Assignment: Within the material below, find each line bearing the word "Wenn" and present it.

Dataset records:
------
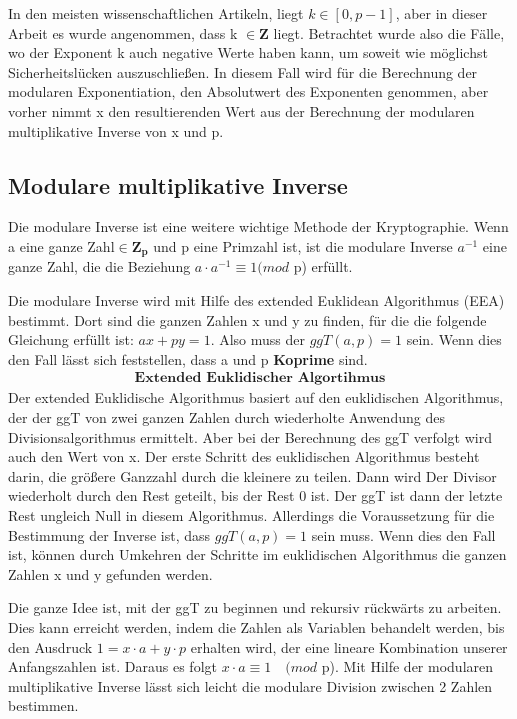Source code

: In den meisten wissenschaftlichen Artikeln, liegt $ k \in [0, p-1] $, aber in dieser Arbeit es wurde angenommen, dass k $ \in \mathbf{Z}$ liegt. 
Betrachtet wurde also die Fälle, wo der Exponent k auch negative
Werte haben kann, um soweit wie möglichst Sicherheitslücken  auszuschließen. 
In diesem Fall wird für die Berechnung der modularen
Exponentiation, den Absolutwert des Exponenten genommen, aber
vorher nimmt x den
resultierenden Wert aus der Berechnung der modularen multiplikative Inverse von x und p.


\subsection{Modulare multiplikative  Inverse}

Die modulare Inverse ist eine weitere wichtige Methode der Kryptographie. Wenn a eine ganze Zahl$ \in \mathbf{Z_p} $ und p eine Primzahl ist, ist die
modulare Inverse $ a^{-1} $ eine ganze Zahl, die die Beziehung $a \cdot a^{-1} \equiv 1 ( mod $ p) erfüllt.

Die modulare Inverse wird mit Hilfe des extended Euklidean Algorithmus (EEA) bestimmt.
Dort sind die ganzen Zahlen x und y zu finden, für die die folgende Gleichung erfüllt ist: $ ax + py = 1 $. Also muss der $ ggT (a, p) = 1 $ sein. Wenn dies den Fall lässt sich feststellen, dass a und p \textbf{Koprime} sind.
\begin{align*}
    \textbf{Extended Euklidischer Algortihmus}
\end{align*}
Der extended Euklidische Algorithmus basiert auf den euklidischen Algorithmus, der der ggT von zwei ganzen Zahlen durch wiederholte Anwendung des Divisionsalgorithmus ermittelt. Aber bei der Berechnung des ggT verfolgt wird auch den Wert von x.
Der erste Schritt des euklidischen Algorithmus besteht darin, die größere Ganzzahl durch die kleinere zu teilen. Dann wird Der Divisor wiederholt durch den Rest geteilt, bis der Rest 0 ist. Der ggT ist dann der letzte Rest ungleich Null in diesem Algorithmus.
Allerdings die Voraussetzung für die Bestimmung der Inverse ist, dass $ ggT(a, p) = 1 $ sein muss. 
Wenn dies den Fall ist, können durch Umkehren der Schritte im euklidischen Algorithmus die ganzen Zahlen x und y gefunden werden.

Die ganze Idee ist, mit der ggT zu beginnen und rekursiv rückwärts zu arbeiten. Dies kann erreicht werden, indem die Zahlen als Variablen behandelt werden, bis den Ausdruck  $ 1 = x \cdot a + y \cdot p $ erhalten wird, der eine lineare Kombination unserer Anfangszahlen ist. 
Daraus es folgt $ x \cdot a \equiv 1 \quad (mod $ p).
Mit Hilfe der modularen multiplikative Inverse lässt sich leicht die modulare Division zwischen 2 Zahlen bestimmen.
------
Solution for this problem:
Die modulare Inverse ist eine weitere wichtige Methode der Kryptographie. Wenn a eine ganze Zahl$ \in \mathbf{Z_p} $ und p eine Primzahl ist, ist die
Dort sind die ganzen Zahlen x und y zu finden, für die die folgende Gleichung erfüllt ist: $ ax + py = 1 $. Also muss der $ ggT (a, p) = 1 $ sein. Wenn dies den Fall lässt sich feststellen, dass a und p \textbf{Koprime} sind.
Wenn dies den Fall ist, können durch Umkehren der Schritte im euklidischen Algorithmus die ganzen Zahlen x und y gefunden werden.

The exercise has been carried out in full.